January 24, 2012

Book review: The Edumacation of Jay Baker by Jay Clark

Jay Baker’s got trouble, right here in River City. Trouble with a capital T, and that rhymes with B, and that stands for—better luck next time? You got that pop culture reference, right Mr. Baker? After all, the ones you fling at your readers span decades beyond the referential zingers any typical high schooler would have in his arsenal of snark. They also, alas, get in the way of the story you’re trying to tell, making readers take time out of the narrative to figure out just exactly what you’re trying to say.

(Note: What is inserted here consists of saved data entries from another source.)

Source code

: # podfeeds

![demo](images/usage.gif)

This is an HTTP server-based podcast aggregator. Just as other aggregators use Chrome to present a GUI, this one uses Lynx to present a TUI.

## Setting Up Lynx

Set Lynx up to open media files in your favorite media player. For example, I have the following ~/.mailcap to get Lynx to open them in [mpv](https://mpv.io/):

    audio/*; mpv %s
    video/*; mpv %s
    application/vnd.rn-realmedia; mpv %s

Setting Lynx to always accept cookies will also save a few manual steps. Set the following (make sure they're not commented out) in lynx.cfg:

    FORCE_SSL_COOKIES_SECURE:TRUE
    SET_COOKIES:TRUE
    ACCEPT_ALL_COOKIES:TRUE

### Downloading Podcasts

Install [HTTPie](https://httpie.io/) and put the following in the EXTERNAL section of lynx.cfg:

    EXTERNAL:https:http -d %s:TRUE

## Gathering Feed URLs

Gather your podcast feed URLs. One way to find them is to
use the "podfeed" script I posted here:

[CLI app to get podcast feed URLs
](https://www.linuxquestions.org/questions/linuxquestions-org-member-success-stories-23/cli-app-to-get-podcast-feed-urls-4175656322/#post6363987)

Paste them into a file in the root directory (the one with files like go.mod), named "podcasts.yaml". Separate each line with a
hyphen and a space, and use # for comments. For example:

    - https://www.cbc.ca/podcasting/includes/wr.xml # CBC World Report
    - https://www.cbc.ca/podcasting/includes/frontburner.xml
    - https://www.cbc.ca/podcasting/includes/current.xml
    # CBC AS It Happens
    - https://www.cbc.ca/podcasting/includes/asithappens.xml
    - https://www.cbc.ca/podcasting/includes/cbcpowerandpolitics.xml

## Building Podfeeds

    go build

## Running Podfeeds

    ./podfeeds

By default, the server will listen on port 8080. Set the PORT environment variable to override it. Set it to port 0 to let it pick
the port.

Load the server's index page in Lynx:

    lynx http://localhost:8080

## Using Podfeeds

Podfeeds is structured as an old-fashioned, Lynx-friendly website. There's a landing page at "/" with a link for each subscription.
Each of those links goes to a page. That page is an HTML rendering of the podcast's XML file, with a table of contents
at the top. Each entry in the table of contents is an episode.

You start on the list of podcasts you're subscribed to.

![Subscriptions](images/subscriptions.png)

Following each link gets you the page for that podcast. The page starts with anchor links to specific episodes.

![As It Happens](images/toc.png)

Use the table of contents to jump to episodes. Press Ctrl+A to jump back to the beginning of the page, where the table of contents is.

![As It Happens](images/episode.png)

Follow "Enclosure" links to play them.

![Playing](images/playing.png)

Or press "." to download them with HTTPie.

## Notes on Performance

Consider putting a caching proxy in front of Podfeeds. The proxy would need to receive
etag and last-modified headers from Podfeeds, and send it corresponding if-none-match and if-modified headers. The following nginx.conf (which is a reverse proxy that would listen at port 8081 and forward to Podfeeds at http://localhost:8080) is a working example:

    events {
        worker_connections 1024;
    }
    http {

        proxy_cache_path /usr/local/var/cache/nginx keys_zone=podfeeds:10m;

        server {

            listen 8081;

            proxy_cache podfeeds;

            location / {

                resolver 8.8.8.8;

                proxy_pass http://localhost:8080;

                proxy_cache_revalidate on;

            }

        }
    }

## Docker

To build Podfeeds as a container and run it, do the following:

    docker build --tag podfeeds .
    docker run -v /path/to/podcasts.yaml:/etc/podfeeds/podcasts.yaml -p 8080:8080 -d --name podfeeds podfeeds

Having said that, The Edumacation of Jay Baker isn’t all bad. Amidst the overwhelming tide of female voices in teen literature today, it’s always refreshing to have a male protagonist—even if he is angsting over the women in his life in a voice that misses the mark of feeling authentic. His surprisingly strong bond with his older sister is a positive spot too. They snark at each other as most siblings are wont to do, but there’s still a deep love present, and it helps both of them deal with the situation of their parents’ marriage imploding.

The plot itself is nothing new, but nothing bad either. In more capable hands, the family drama and a shifting of affections from one girl to another while not groundbreaking, is not an unwelcome addition to the shelves. This particular book, however, is done in by a mismanagement of words.